All or part of the effluent (32) from the first hydroconversion reactor (20) is advantageously mixed with additional hydrogen (34), if required first preheated (not shown). This mixture is then injected via the conduit (36) into a second ebullated bed hydroconversion reactor (40) functioning with liquid and gas upflow and containing at least one hydroconversion catalyst. The operational conditions, in particular temperature, in this reactor are selected to achieve the desired conversion level as already described. The addition and extraction of catalyst is performed in the same way as described for the first reactor. The reactor (40) normally comprises a recirculation pump (38) allowing maintenance of the ebullated bed catalyst by continuous recycling of at least part of the liquid extracted from the upper part of the reactor and re-injected at the base of the reactor. The effluent treated in the reactor (40) is sent via the conduit (42) to a high-pressure, high-temperature separator (HPHT) (44) from which a gaseous fraction (46) and a liquid fraction (48) are recovered. The cutting point is generally between 200 and 400° C. The gaseous fraction (46) is sent, optionally mixed with the light fraction (28) from the optional inter-stage separator (30) between the two hydroconversion reactors, generally via an exchanger (not shown) or a cooling tower (50) for cooling, to a high-pressure, low-temperature separator (HPLT) (52) from which a gaseous fraction (54) is recovered containing the gases (H2, H2S, NH3, C1-C4 hydrocarbons etc.) and a liquid fraction (56).

The gaseous fraction (54) from the high-pressure, low-temperature separator (HPLT) (52) is treated in the hydrogen purification unit (58) from which the hydrogen (60) is recovered to be recycled via the compressor (62) and the conduit (64) to the reactors (20) and/or (40). The gases containing the undesirable nitrated and sulphurated compounds are evacuated from the installation (flux (66)).

The liquid fraction (56) from the high-pressure, low-temperature separator (HPLT) (52) is decompressed in the device (68) then sent to the fractioning system (70). Optionally a medium-pressure separator (not shown) may be installed after the decompressor (68) to recover a gaseous fraction which is sent to the purification unit (58), and a liquid phase which is brought to the fractioning section (70).

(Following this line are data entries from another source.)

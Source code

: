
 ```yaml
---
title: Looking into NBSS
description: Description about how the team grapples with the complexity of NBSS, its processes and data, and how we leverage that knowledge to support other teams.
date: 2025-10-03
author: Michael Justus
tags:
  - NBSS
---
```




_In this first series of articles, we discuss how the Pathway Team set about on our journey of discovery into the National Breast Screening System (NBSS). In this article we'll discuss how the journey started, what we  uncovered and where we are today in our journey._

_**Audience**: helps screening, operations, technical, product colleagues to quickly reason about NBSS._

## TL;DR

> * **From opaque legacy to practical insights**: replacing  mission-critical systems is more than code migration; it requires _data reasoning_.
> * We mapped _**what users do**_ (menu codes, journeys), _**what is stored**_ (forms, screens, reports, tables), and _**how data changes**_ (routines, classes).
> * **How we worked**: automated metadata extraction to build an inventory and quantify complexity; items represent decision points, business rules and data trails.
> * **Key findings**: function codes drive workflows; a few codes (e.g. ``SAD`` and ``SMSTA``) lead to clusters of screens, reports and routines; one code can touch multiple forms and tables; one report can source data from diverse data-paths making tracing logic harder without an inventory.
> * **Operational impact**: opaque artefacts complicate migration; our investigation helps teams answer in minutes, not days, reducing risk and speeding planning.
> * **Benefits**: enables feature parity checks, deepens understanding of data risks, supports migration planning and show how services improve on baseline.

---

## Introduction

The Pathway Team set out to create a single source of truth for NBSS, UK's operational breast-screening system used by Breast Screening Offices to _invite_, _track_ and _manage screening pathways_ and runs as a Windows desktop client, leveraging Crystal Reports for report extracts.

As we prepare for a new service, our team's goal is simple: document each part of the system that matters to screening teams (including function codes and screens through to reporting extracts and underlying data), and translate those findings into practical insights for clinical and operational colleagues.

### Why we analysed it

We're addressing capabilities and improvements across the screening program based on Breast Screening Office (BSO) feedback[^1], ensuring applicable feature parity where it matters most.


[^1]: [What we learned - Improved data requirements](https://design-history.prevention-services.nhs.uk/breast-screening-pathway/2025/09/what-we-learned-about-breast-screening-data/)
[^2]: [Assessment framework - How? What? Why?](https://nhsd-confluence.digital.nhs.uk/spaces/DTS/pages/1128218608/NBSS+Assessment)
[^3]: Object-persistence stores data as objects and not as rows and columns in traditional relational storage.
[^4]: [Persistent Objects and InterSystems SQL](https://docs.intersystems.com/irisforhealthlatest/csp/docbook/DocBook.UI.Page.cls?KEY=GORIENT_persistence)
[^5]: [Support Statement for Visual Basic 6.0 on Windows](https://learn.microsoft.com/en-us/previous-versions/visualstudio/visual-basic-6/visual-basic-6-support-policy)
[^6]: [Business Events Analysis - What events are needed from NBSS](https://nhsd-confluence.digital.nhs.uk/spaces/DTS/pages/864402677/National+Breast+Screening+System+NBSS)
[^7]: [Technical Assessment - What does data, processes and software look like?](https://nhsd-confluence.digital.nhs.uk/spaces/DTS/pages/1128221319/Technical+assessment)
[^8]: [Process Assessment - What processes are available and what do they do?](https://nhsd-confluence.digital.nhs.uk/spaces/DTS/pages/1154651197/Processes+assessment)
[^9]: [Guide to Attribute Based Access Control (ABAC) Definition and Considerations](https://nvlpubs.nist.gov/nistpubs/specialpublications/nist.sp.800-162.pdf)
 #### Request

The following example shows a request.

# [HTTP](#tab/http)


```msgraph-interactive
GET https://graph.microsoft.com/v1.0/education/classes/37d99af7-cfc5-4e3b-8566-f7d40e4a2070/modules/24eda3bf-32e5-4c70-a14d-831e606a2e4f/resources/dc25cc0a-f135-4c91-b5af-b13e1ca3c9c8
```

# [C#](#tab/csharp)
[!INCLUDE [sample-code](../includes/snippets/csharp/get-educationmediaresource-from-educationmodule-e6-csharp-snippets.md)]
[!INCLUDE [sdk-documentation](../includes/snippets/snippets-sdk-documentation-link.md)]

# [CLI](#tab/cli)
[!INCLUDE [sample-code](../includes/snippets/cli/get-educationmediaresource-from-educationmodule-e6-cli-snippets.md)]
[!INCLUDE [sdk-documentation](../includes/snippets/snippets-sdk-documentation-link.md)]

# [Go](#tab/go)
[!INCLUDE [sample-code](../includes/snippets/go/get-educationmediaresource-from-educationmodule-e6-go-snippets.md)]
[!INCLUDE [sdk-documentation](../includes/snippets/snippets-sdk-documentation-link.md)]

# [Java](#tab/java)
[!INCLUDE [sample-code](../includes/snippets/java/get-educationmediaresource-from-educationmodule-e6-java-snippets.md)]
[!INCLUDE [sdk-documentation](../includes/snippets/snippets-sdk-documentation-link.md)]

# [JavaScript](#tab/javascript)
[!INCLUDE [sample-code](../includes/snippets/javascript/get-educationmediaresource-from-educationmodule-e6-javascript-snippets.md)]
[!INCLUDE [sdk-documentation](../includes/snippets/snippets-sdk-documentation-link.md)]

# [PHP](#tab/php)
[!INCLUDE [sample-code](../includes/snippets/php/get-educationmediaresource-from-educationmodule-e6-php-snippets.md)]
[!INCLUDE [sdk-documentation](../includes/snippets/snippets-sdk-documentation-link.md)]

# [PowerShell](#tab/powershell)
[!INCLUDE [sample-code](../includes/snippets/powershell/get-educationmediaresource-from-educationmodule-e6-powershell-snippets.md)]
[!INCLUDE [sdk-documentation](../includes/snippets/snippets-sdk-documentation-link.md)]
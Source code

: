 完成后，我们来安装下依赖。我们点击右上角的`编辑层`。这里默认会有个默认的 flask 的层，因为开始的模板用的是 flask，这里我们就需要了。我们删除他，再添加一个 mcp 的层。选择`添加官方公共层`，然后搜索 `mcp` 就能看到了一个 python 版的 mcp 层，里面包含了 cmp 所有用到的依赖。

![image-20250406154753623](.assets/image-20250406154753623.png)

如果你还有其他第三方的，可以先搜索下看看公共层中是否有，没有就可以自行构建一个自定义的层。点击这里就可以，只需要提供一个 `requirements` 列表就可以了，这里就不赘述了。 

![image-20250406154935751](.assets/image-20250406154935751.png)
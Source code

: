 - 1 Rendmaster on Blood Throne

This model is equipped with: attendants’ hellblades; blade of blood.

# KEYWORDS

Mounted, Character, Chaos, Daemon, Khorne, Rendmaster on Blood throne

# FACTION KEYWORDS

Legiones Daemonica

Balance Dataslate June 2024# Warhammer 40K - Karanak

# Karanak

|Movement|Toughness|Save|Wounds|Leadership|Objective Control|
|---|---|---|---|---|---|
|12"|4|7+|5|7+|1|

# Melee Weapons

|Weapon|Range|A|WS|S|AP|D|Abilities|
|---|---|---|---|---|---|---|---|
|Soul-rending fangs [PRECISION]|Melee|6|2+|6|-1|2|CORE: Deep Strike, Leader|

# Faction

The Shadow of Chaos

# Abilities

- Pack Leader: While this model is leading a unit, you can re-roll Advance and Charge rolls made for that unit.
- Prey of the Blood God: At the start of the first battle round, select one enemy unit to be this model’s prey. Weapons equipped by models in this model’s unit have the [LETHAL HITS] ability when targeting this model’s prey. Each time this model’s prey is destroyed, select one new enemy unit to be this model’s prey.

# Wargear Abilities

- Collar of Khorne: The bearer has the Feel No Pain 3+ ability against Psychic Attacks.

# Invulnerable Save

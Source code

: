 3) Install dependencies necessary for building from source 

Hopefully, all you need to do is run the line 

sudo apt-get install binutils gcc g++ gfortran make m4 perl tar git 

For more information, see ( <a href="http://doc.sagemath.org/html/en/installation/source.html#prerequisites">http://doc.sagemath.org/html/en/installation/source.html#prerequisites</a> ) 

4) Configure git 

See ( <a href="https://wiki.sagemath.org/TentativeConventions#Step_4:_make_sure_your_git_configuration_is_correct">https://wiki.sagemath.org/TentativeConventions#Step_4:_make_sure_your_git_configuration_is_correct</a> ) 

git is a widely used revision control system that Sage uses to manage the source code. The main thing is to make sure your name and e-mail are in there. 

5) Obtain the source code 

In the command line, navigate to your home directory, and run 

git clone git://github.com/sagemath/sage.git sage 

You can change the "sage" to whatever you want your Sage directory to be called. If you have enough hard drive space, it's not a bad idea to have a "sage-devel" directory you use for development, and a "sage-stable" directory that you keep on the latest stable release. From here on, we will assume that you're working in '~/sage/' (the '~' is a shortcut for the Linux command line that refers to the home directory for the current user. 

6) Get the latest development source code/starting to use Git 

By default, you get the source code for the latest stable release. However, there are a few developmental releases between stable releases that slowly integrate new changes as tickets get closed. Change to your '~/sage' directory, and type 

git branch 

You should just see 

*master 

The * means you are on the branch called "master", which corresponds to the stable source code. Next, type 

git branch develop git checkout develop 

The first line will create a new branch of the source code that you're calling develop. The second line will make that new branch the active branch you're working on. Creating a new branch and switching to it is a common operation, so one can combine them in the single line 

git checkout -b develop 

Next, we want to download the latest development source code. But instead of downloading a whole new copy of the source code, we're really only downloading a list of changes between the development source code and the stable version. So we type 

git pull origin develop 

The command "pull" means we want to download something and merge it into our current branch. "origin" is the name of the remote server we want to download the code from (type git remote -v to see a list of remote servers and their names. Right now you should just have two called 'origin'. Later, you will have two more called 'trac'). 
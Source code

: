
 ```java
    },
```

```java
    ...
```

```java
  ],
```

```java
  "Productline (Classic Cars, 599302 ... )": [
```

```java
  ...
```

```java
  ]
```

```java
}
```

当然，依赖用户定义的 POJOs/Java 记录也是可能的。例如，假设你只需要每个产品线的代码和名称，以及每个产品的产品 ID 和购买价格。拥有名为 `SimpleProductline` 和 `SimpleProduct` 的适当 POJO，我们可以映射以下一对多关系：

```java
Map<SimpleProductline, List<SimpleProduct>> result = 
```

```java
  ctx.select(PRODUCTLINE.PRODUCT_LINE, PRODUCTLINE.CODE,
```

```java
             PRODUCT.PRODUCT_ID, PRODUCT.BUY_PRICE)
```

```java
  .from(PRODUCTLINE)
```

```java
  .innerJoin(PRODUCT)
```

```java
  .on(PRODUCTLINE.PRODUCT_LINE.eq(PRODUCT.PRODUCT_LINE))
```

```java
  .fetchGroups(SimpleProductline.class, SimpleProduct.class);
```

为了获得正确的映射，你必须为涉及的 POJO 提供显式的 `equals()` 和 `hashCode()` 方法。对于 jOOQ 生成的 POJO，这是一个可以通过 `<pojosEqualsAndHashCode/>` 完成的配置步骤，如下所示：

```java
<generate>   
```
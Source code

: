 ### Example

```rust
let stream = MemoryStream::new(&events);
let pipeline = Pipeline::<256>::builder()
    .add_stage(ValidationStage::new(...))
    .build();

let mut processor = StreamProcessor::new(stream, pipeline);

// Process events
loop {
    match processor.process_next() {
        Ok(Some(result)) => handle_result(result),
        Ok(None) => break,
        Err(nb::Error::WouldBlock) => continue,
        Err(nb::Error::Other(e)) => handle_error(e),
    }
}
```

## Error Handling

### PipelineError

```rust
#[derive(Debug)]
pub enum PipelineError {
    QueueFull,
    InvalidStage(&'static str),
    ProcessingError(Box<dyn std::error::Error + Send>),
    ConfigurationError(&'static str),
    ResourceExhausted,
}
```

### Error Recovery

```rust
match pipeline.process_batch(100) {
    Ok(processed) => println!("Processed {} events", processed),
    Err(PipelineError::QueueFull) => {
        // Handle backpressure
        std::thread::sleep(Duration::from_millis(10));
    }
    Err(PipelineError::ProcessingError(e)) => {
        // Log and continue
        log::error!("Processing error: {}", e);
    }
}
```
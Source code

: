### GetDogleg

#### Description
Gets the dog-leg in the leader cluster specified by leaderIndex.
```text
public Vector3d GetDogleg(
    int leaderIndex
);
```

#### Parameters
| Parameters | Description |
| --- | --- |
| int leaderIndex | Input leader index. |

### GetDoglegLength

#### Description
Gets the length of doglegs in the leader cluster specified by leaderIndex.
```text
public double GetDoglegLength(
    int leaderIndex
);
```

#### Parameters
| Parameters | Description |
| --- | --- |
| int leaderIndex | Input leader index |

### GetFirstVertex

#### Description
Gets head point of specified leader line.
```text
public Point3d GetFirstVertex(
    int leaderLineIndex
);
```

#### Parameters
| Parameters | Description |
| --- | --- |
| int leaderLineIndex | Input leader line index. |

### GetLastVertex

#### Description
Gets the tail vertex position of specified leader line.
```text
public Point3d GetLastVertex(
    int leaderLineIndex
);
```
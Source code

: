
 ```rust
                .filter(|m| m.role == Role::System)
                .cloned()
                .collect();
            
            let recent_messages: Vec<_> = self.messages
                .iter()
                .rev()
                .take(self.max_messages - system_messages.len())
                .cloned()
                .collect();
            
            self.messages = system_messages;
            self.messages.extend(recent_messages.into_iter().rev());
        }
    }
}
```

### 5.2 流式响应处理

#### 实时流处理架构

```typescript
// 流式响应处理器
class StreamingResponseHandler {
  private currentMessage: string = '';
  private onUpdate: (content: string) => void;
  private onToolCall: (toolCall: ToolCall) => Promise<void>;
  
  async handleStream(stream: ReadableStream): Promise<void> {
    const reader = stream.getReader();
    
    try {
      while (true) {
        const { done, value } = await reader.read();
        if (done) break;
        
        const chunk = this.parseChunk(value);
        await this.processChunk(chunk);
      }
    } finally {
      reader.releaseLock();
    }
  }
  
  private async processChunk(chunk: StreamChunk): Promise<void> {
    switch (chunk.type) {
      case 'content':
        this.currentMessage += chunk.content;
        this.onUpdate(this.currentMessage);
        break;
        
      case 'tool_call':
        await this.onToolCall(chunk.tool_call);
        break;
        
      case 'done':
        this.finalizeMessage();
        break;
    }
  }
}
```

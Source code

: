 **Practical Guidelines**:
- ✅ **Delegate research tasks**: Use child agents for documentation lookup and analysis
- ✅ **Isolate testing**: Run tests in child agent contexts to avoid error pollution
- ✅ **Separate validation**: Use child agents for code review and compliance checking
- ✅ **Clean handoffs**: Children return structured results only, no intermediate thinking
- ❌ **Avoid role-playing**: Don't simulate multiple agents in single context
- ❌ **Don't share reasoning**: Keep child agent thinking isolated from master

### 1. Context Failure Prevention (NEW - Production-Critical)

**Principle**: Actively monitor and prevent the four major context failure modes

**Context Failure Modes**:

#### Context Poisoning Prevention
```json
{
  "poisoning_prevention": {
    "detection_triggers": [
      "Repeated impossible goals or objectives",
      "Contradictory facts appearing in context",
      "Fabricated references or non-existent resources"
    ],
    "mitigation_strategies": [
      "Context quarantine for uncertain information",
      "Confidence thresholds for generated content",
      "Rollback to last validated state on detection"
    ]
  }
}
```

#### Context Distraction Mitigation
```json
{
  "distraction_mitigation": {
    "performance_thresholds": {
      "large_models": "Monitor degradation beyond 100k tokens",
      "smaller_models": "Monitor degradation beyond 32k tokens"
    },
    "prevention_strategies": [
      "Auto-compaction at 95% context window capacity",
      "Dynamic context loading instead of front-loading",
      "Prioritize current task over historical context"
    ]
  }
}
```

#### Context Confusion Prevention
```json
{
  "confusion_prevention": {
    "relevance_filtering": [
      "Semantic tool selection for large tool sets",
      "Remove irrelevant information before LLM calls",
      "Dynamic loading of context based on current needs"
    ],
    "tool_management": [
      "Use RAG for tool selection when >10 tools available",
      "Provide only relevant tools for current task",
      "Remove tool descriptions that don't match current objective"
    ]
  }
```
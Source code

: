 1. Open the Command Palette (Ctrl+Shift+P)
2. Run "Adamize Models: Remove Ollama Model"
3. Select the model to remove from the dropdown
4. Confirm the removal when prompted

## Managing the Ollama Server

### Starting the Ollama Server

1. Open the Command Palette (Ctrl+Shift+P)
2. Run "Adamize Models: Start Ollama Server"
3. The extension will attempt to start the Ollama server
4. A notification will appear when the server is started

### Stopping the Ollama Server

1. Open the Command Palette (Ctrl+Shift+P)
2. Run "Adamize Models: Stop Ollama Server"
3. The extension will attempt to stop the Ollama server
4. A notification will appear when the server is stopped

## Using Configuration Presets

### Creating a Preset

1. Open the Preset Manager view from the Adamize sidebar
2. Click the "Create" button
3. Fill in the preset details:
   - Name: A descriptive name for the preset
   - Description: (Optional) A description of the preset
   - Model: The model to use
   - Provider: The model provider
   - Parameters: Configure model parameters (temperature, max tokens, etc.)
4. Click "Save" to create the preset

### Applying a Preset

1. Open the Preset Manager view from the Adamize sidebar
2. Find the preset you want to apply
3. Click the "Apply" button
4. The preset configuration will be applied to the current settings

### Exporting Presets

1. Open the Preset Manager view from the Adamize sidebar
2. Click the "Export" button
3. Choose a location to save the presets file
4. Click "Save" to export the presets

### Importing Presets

The liquid fraction (48) from the high-pressure, high-temperature separator (HPHT) (44) is decompressed in the device (72) then sent to the fractioning system (70). Evidently the fractions (56) and (48) can be sent together, after decompression, to the system (70). Depending on a variant not shown, the fractions (70) and (172) can be common and treat all the light fractions including that from the inter-stage separator. The fractioning system (70) comprises an atmospheric distillation system to produce a gaseous effluent (74), at least one so-called light fraction (76) containing in particular naphtha, kerosene and diesel, and an atmospheric residue fraction (78). Part of the atmospheric residue fraction can be sent via the conduit (80) to the hydrotreatment reactors. All or part of the atmospheric residue fraction (78) is sent to a vacuum distillation column (82) to recover a fraction (84) containing the vacuum residue containing the fines and sediments, and a vacuum distillates phase (86) containing vacuum gas oil.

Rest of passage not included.